UC Official, City Discuss Plans for Hotel Complex

By MATTHEW ARTZ
Friday December 05, 2003

Berkeley’s city planning commissioners got their first chance to question the man behind UC Berkeley’s proposed downtown hotel and convention center Tuesday afternoon, and—among other things—they learned that the complex will likely be shorter than the twelve-story tower sketched in the university’s conceptual drawings. 

Project Manager Kevin Hufferd met with about 20 Berkeley officials and residents, detailing the university’s vision for the property and fielding questions during a cordial two-hour inaugural meeting of a Planning Commission subcommittee on the new development. 

UC plans to acquire the Bank of America branch at the corner of Shattuck Avenue and Center Street and replace it with a conference center, bank and a hotel of between 175 and 225 rooms. 

During the project’s second phase, Hufferd said, the university will relocate three museums to UC-owned land which currently houses a printing press and a parking lot to the east of the bank. 

Hufferd also revealed that: 

• Eight to ten major hotel operators have expressed interest in the project, and the university has set a Dec. 15 deadline for submittals to their Request for Qualification. 
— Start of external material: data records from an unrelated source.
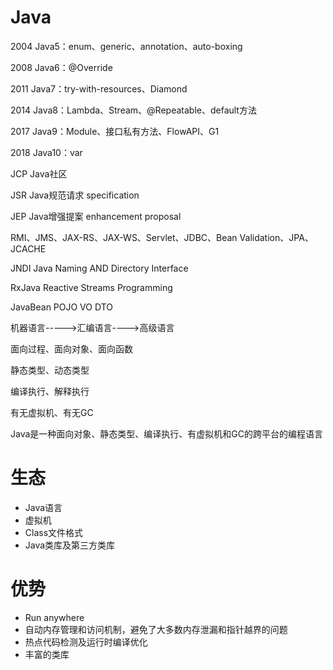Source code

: # Java

2004  Java5：enum、generic、annotation、auto-boxing

2008  Java6：@Override

2011  Java7：try-with-resources、Diamond

2014  Java8：Lambda、Stream、@Repeatable、default方法

2017  Java9：Module、接口私有方法、FlowAPI、G1

2018  Java10：var

JCP   Java社区

JSR   Java规范请求  specification 

JEP   Java增强提案  enhancement proposal

RMI、JMS、JAX-RS、JAX-WS、Servlet、JDBC、Bean Validation、JPA、JCACHE

JNDI     Java Naming AND Directory Interface

RxJava   Reactive Streams Programming

JavaBean  POJO  VO  DTO 

机器语言----->汇编语言---->高级语言

面向过程、面向对象、面向函数

静态类型、动态类型

编译执行、解释执行

有无虚拟机、有无GC

Java是一种面向对象、静态类型、编译执行、有虚拟机和GC的跨平台的编程语言

# 生态

* Java语言
* 虚拟机
* Class文件格式
* Java类库及第三方类库

# 优势

* Run anywhere
* 自动内存管理和访问机制，避免了大多数内存泄漏和指针越界的问题
* 热点代码检测及运行时编译优化
* 丰富的类库
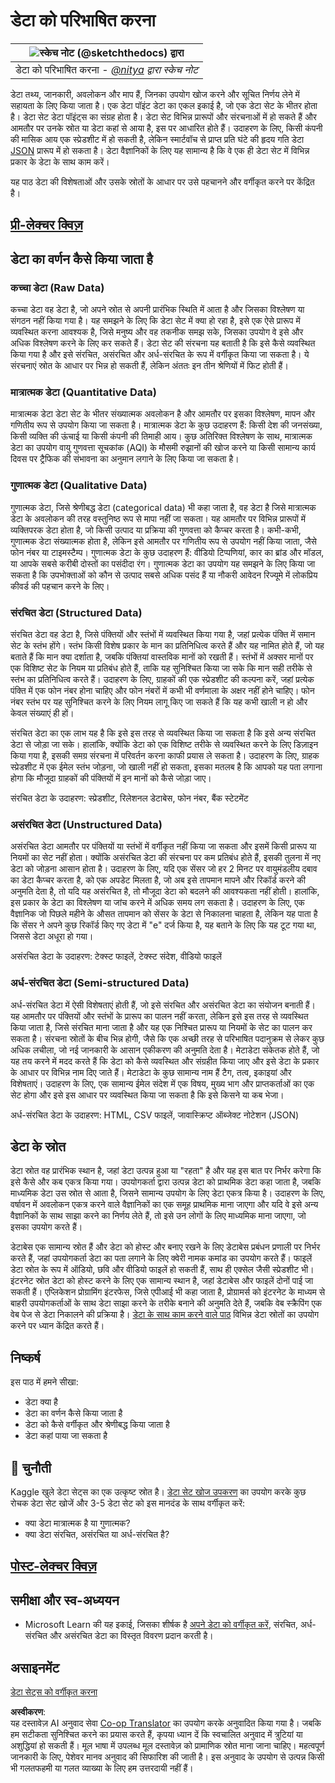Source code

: <!--
CO_OP_TRANSLATOR_METADATA:
{
  "original_hash": "356d12cffc3125db133a2d27b827a745",
  "translation_date": "2025-08-24T21:34:48+00:00",
  "source_file": "1-Introduction/03-defining-data/README.md",
  "language_code": "hi"
}
-->
# डेटा को परिभाषित करना

|![ स्केच नोट [(@sketchthedocs)](https://sketchthedocs.dev) द्वारा ](../../sketchnotes/03-DefiningData.png)|
|:---:|
|डेटा को परिभाषित करना - _[@nitya](https://twitter.com/nitya) द्वारा स्केच नोट_ |

डेटा तथ्य, जानकारी, अवलोकन और माप हैं, जिनका उपयोग खोज करने और सूचित निर्णय लेने में सहायता के लिए किया जाता है। एक डेटा पॉइंट डेटा का एकल इकाई है, जो एक डेटा सेट के भीतर होता है। डेटा सेट डेटा पॉइंट्स का संग्रह होता है। डेटा सेट विभिन्न प्रारूपों और संरचनाओं में हो सकते हैं और आमतौर पर उनके स्रोत या डेटा कहां से आया है, इस पर आधारित होते हैं। उदाहरण के लिए, किसी कंपनी की मासिक आय एक स्प्रेडशीट में हो सकती है, लेकिन स्मार्टवॉच से प्राप्त प्रति घंटे की हृदय गति डेटा [JSON](https://stackoverflow.com/a/383699) प्रारूप में हो सकता है। डेटा वैज्ञानिकों के लिए यह सामान्य है कि वे एक ही डेटा सेट में विभिन्न प्रकार के डेटा के साथ काम करें। 

यह पाठ डेटा की विशेषताओं और उसके स्रोतों के आधार पर उसे पहचानने और वर्गीकृत करने पर केंद्रित है।

## [प्री-लेक्चर क्विज़](https://purple-hill-04aebfb03.1.azurestaticapps.net/quiz/4)

## डेटा का वर्णन कैसे किया जाता है

### कच्चा डेटा (Raw Data)
कच्चा डेटा वह डेटा है, जो अपने स्रोत से अपनी प्रारंभिक स्थिति में आता है और जिसका विश्लेषण या संगठन नहीं किया गया है। यह समझने के लिए कि डेटा सेट में क्या हो रहा है, इसे एक ऐसे प्रारूप में व्यवस्थित करना आवश्यक है, जिसे मनुष्य और वह तकनीक समझ सके, जिसका उपयोग वे इसे और अधिक विश्लेषण करने के लिए कर सकते हैं। डेटा सेट की संरचना यह बताती है कि इसे कैसे व्यवस्थित किया गया है और इसे संरचित, असंरचित और अर्ध-संरचित के रूप में वर्गीकृत किया जा सकता है। ये संरचनाएं स्रोत के आधार पर भिन्न हो सकती हैं, लेकिन अंततः इन तीन श्रेणियों में फिट होती हैं। 

### मात्रात्मक डेटा (Quantitative Data)
मात्रात्मक डेटा डेटा सेट के भीतर संख्यात्मक अवलोकन है और आमतौर पर इसका विश्लेषण, मापन और गणितीय रूप से उपयोग किया जा सकता है। मात्रात्मक डेटा के कुछ उदाहरण हैं: किसी देश की जनसंख्या, किसी व्यक्ति की ऊंचाई या किसी कंपनी की तिमाही आय। कुछ अतिरिक्त विश्लेषण के साथ, मात्रात्मक डेटा का उपयोग वायु गुणवत्ता सूचकांक (AQI) के मौसमी रुझानों की खोज करने या किसी सामान्य कार्य दिवस पर ट्रैफिक की संभावना का अनुमान लगाने के लिए किया जा सकता है।

### गुणात्मक डेटा (Qualitative Data)
गुणात्मक डेटा, जिसे श्रेणीबद्ध डेटा (categorical data) भी कहा जाता है, वह डेटा है जिसे मात्रात्मक डेटा के अवलोकन की तरह वस्तुनिष्ठ रूप से मापा नहीं जा सकता। यह आमतौर पर विभिन्न प्रारूपों में व्यक्तिपरक डेटा होता है, जो किसी उत्पाद या प्रक्रिया की गुणवत्ता को कैप्चर करता है। कभी-कभी, गुणात्मक डेटा संख्यात्मक होता है, लेकिन इसे आमतौर पर गणितीय रूप से उपयोग नहीं किया जाता, जैसे फोन नंबर या टाइमस्टैम्प। गुणात्मक डेटा के कुछ उदाहरण हैं: वीडियो टिप्पणियां, कार का ब्रांड और मॉडल, या आपके सबसे करीबी दोस्तों का पसंदीदा रंग। गुणात्मक डेटा का उपयोग यह समझने के लिए किया जा सकता है कि उपभोक्ताओं को कौन से उत्पाद सबसे अधिक पसंद हैं या नौकरी आवेदन रिज्यूमे में लोकप्रिय कीवर्ड की पहचान करने के लिए।

### संरचित डेटा (Structured Data)
संरचित डेटा वह डेटा है, जिसे पंक्तियों और स्तंभों में व्यवस्थित किया गया है, जहां प्रत्येक पंक्ति में समान सेट के स्तंभ होंगे। स्तंभ किसी विशेष प्रकार के मान का प्रतिनिधित्व करते हैं और यह नामित होते हैं, जो यह बताते हैं कि मान क्या दर्शाता है, जबकि पंक्तियां वास्तविक मानों को रखती हैं। स्तंभों में अक्सर मानों पर एक विशिष्ट सेट के नियम या प्रतिबंध होते हैं, ताकि यह सुनिश्चित किया जा सके कि मान सही तरीके से स्तंभ का प्रतिनिधित्व करते हैं। उदाहरण के लिए, ग्राहकों की एक स्प्रेडशीट की कल्पना करें, जहां प्रत्येक पंक्ति में एक फोन नंबर होना चाहिए और फोन नंबरों में कभी भी वर्णमाला के अक्षर नहीं होने चाहिए। फोन नंबर स्तंभ पर यह सुनिश्चित करने के लिए नियम लागू किए जा सकते हैं कि यह कभी खाली न हो और केवल संख्याएं ही हों। 

संरचित डेटा का एक लाभ यह है कि इसे इस तरह से व्यवस्थित किया जा सकता है कि इसे अन्य संरचित डेटा से जोड़ा जा सके। हालांकि, क्योंकि डेटा को एक विशिष्ट तरीके से व्यवस्थित करने के लिए डिज़ाइन किया गया है, इसकी समग्र संरचना में परिवर्तन करना काफी प्रयास ले सकता है। उदाहरण के लिए, ग्राहक स्प्रेडशीट में एक ईमेल स्तंभ जोड़ना, जो खाली नहीं हो सकता, इसका मतलब है कि आपको यह पता लगाना होगा कि मौजूदा ग्राहकों की पंक्तियों में इन मानों को कैसे जोड़ा जाए। 

संरचित डेटा के उदाहरण: स्प्रेडशीट, रिलेशनल डेटाबेस, फोन नंबर, बैंक स्टेटमेंट

### असंरचित डेटा (Unstructured Data)
असंरचित डेटा आमतौर पर पंक्तियों या स्तंभों में वर्गीकृत नहीं किया जा सकता और इसमें किसी प्रारूप या नियमों का सेट नहीं होता। क्योंकि असंरचित डेटा की संरचना पर कम प्रतिबंध होते हैं, इसकी तुलना में नए डेटा को जोड़ना आसान होता है। उदाहरण के लिए, यदि एक सेंसर जो हर 2 मिनट पर वायुमंडलीय दबाव का डेटा कैप्चर करता है, को एक अपडेट मिलता है, जो अब इसे तापमान मापने और रिकॉर्ड करने की अनुमति देता है, तो यदि यह असंरचित है, तो मौजूदा डेटा को बदलने की आवश्यकता नहीं होती। हालांकि, इस प्रकार के डेटा का विश्लेषण या जांच करने में अधिक समय लग सकता है। उदाहरण के लिए, एक वैज्ञानिक जो पिछले महीने के औसत तापमान को सेंसर के डेटा से निकालना चाहता है, लेकिन यह पाता है कि सेंसर ने अपने कुछ रिकॉर्ड किए गए डेटा में "e" दर्ज किया है, यह बताने के लिए कि यह टूट गया था, जिससे डेटा अधूरा हो गया। 

असंरचित डेटा के उदाहरण: टेक्स्ट फाइलें, टेक्स्ट संदेश, वीडियो फाइलें

### अर्ध-संरचित डेटा (Semi-structured Data)
अर्ध-संरचित डेटा में ऐसी विशेषताएं होती हैं, जो इसे संरचित और असंरचित डेटा का संयोजन बनाती हैं। यह आमतौर पर पंक्तियों और स्तंभों के प्रारूप का पालन नहीं करता, लेकिन इसे इस तरह से व्यवस्थित किया जाता है, जिसे संरचित माना जाता है और यह एक निश्चित प्रारूप या नियमों के सेट का पालन कर सकता है। संरचना स्रोतों के बीच भिन्न होगी, जैसे कि एक अच्छी तरह से परिभाषित पदानुक्रम से लेकर कुछ अधिक लचीला, जो नई जानकारी के आसान एकीकरण की अनुमति देता है। मेटाडेटा संकेतक होते हैं, जो यह तय करने में मदद करते हैं कि डेटा को कैसे व्यवस्थित और संग्रहीत किया जाए और इसे डेटा के प्रकार के आधार पर विभिन्न नाम दिए जाते हैं। मेटाडेटा के कुछ सामान्य नाम हैं टैग, तत्व, इकाइयां और विशेषताएं। उदाहरण के लिए, एक सामान्य ईमेल संदेश में एक विषय, मुख्य भाग और प्राप्तकर्ताओं का एक सेट होगा और इसे इस आधार पर व्यवस्थित किया जा सकता है कि इसे किसने या कब भेजा। 

अर्ध-संरचित डेटा के उदाहरण: HTML, CSV फाइलें, जावास्क्रिप्ट ऑब्जेक्ट नोटेशन (JSON)

## डेटा के स्रोत

डेटा स्रोत वह प्रारंभिक स्थान है, जहां डेटा उत्पन्न हुआ या "रहता" है और यह इस बात पर निर्भर करेगा कि इसे कैसे और कब एकत्र किया गया। उपयोगकर्ता द्वारा उत्पन्न डेटा को प्राथमिक डेटा कहा जाता है, जबकि माध्यमिक डेटा उस स्रोत से आता है, जिसने सामान्य उपयोग के लिए डेटा एकत्र किया है। उदाहरण के लिए, वर्षावन में अवलोकन एकत्र करने वाले वैज्ञानिकों का एक समूह प्राथमिक माना जाएगा और यदि वे इसे अन्य वैज्ञानिकों के साथ साझा करने का निर्णय लेते हैं, तो इसे उन लोगों के लिए माध्यमिक माना जाएगा, जो इसका उपयोग करते हैं। 

डेटाबेस एक सामान्य स्रोत हैं और डेटा को होस्ट और बनाए रखने के लिए डेटाबेस प्रबंधन प्रणाली पर निर्भर करते हैं, जहां उपयोगकर्ता डेटा का पता लगाने के लिए क्वेरी नामक कमांड का उपयोग करते हैं। फाइलें डेटा स्रोत के रूप में ऑडियो, छवि और वीडियो फाइलें हो सकती हैं, साथ ही एक्सेल जैसी स्प्रेडशीट भी। इंटरनेट स्रोत डेटा को होस्ट करने के लिए एक सामान्य स्थान है, जहां डेटाबेस और फाइलें दोनों पाई जा सकती हैं। एप्लिकेशन प्रोग्रामिंग इंटरफेस, जिसे एपीआई भी कहा जाता है, प्रोग्रामर्स को इंटरनेट के माध्यम से बाहरी उपयोगकर्ताओं के साथ डेटा साझा करने के तरीके बनाने की अनुमति देते हैं, जबकि वेब स्क्रैपिंग एक वेब पेज से डेटा निकालने की प्रक्रिया है। [डेटा के साथ काम करने वाले पाठ](../../../../../../../../../2-Working-With-Data) विभिन्न डेटा स्रोतों का उपयोग करने पर ध्यान केंद्रित करते हैं। 

## निष्कर्ष

इस पाठ में हमने सीखा:

- डेटा क्या है
- डेटा का वर्णन कैसे किया जाता है
- डेटा को कैसे वर्गीकृत और श्रेणीबद्ध किया जाता है
- डेटा कहां पाया जा सकता है

## 🚀 चुनौती

Kaggle खुले डेटा सेट्स का एक उत्कृष्ट स्रोत है। [डेटा सेट खोज उपकरण](https://www.kaggle.com/datasets) का उपयोग करके कुछ रोचक डेटा सेट खोजें और 3-5 डेटा सेट को इस मानदंड के साथ वर्गीकृत करें:

- क्या डेटा मात्रात्मक है या गुणात्मक?
- क्या डेटा संरचित, असंरचित या अर्ध-संरचित है?

## [पोस्ट-लेक्चर क्विज़](https://purple-hill-04aebfb03.1.azurestaticapps.net/quiz/5)

## समीक्षा और स्व-अध्ययन

- Microsoft Learn की यह इकाई, जिसका शीर्षक है [अपने डेटा को वर्गीकृत करें](https://docs.microsoft.com/en-us/learn/modules/choose-storage-approach-in-azure/2-classify-data), संरचित, अर्ध-संरचित और असंरचित डेटा का विस्तृत विवरण प्रदान करती है।

## असाइनमेंट

[डेटा सेट्स को वर्गीकृत करना](assignment.md)

**अस्वीकरण**:  
यह दस्तावेज़ AI अनुवाद सेवा [Co-op Translator](https://github.com/Azure/co-op-translator) का उपयोग करके अनुवादित किया गया है। जबकि हम सटीकता सुनिश्चित करने का प्रयास करते हैं, कृपया ध्यान दें कि स्वचालित अनुवाद में त्रुटियां या अशुद्धियां हो सकती हैं। मूल भाषा में उपलब्ध मूल दस्तावेज़ को प्रामाणिक स्रोत माना जाना चाहिए। महत्वपूर्ण जानकारी के लिए, पेशेवर मानव अनुवाद की सिफारिश की जाती है। इस अनुवाद के उपयोग से उत्पन्न किसी भी गलतफहमी या गलत व्याख्या के लिए हम उत्तरदायी नहीं हैं।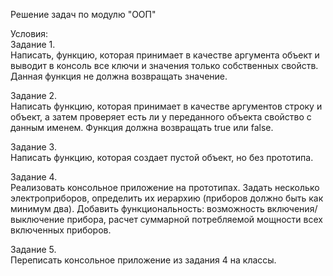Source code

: Решение задач по модулю "ООП"

Условия:<br>
Задание 1.<br>
Написать, функцию, которая принимает в качестве аргумента объект и выводит в консоль все ключи и значения только собственных свойств. 
Данная функция не должна возвращать значение.

Задание 2.<br>
Написать функцию, которая принимает в качестве аргументов строку и объект, а затем проверяет есть ли у переданного объекта свойство с данным именем. 
Функция должна возвращать true или false.

Задание 3.<br>
Написать функцию, которая создает пустой объект, но без прототипа.

Задание 4.<br>
Реализовать консольное приложение на прототипах.
Задать несколько электроприборов, определить их иерархию (приборов должно быть как минимум два).
Добавить функциональность: возможность включения/выключение прибора, расчет суммарной потребляемой мощности всех включенных приборов. 

Задание 5.<br>
Переписать консольное приложение из задания 4 на классы.
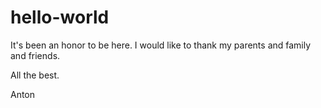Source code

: # hello-world

It's been an honor to be here. I would like to thank my parents and family and friends. 

All the best.

Anton
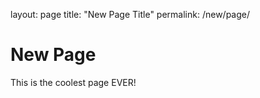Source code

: layout: page
title: "New Page Title"
permalink: /new/page/

# New Page

This is the coolest page EVER!
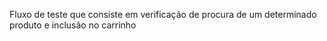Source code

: Fluxo de teste que consiste em verificação de procura de um determinado produto e inclusão no carrinho
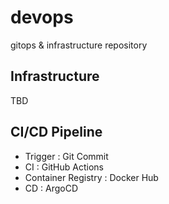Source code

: # devops
gitops &amp; infrastructure repository

## Infrastructure
TBD

## CI/CD Pipeline
- Trigger : Git Commit
- CI : GitHub Actions
- Container Registry : Docker Hub
- CD : ArgoCD

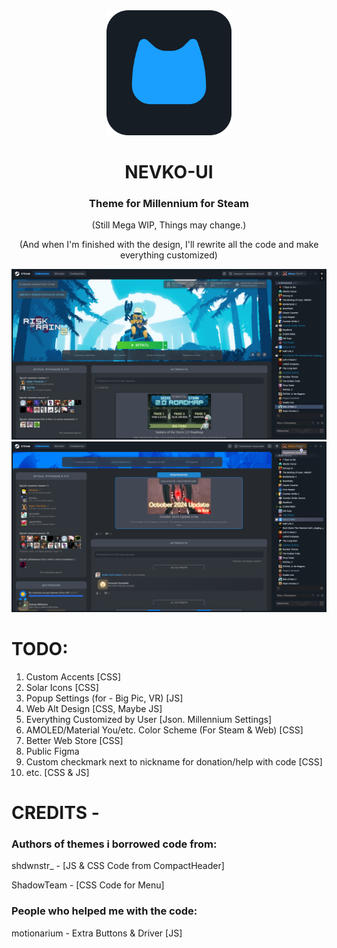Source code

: <div align="center">

<img src="github/logo/newnevkologo.png" alt="nevkologo" width="200"/>

# NEVKO-UI
### Theme for Millennium for Steam

(Still Mega WIP, Things may change.)

(And when I'm finished with the design, I'll rewrite all the code and make everything customized)


<img src="github/screenshots/newscreenshot3.png" alt="screenshot"/>
<img src="github/screenshots/newscreenshotv.png" alt="screenshot"/>

</div>

 # TODO:
 1. Custom Accents [CSS]
 2. Solar Icons [CSS]
 3. Popup Settings (for - Big Pic, VR) [JS] 
 4. Web Alt Design [CSS, Maybe JS]
 5. Everything Customized by User [Json. Millennium Settings]
 6. AMOLED/Material You/etc. Color Scheme (For Steam & Web) [CSS]
 7. Better Web Store [CSS]
 8. Public Figma
 9. Custom checkmark next to nickname for donation/help with code [CSS]
 10. etc. [CSS & JS]

# CREDITS -
### Authors of themes i borrowed code from:

shdwnstr_ - [JS & CSS Code from CompactHeader]

ShadowTeam - [CSS Code for Menu]

### People who helped me with the code:

motionarium - Extra Buttons & Driver [JS]
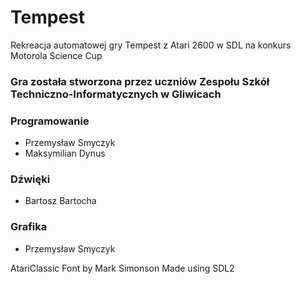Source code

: # Tempest
Rekreacja automatowej gry Tempest z Atari 2600 w SDL na konkurs Motorola Science Cup

### Gra została stworzona przez uczniów Zespołu Szkół Techniczno-Informatycznych w Gliwicach

### Programowanie
- Przemysław Smyczyk
- Maksymilian Dynus

### Dźwięki
- Bartosz Bartocha

### Grafika
- Przemysław Smyczyk

AtariClassic Font by Mark Simonson
Made using SDL2

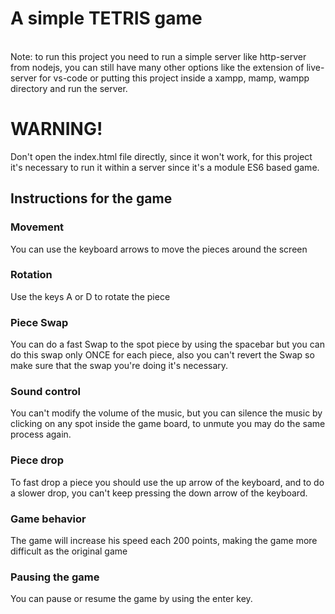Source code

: # A simple TETRIS game

<p>
  <br>
  Note: to run this project you need to run a simple server like http-server from nodejs, you can still have many other options like
  the extension of live-server for vs-code or putting this project inside a xampp, mamp, wampp directory and run the server.
</p>

# WARNING!

<p>Don't open the index.html file directly, since it won't work, for this project it's necessary to run it within a server since it's a module ES6 based game.</p>

## Instructions for the game

### Movement

<p>You can use the keyboard arrows to move the pieces around the screen</p>

### Rotation

<p>Use the keys A or D to rotate the piece</p>

### Piece Swap

<p>
  You can do a fast Swap to the spot piece by using the spacebar but you can do this swap only ONCE for each piece, also you can't revert the Swap so
  make sure that the swap you're doing it's necessary.
</p>

### Sound control

<p>You can't modify the volume of the music, but you can silence the music by clicking on any spot inside the game board, to unmute you may do the same process again.</p>

### Piece drop

To fast drop a piece you should use the up arrow of the keyboard, and to do a slower drop, you can't keep pressing the down arrow of the keyboard.

### Game behavior

The game will increase his speed each 200 points, making the game more difficult as the original game

### Pausing the game

You can pause or resume the game by using the enter key.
• A planned underground parking lot at the hotel would hold 100-plus cars, and a new parking lot would be developed on the parallel block of Addison Street to compensate for the demolition of the lot on the corner of Addison and Oxford Street. 

• Relocation of the Berkeley Art Museum, Pacific Film Archive, and Phoebe Hearst Anthropology Museum would likely lag up to two years behind the hotel development while the university worked to secure private funding for that phase of the project. 

Hufferd said he was willing to work with advocates for unearthing Strawberry Creek along Center Street, though he and Mayor Tom Bates cautioned that the budget for the planned development doesn’t include funding for creek restoration. 

Creek proponents—who want to turn the block into a pedestrian-only, environmental showcase anchored by the daylighted creek—suggested that more intensive development, including housing and retail shops, could generate money for creek restoration. They also sought to reduce the anticipated height of the new hotel by building hotel rooms over the adjoining museums. 

Hufferd didn’t discount their ideas and said the university hoped to make the hotel “an environmental showcase.” 

Bates called on creek proponents to work with the city and university to find funding for the restoration, but said he was inclined to put any mitigations the city might receive from the UC project “back into the buildings” and not into the creek plan. 

Ultimately, the UC Board of Regents probably has the final say over the project, but Hufferd promised extensive community involvement, adding he expected community boards would be a part of the planning process.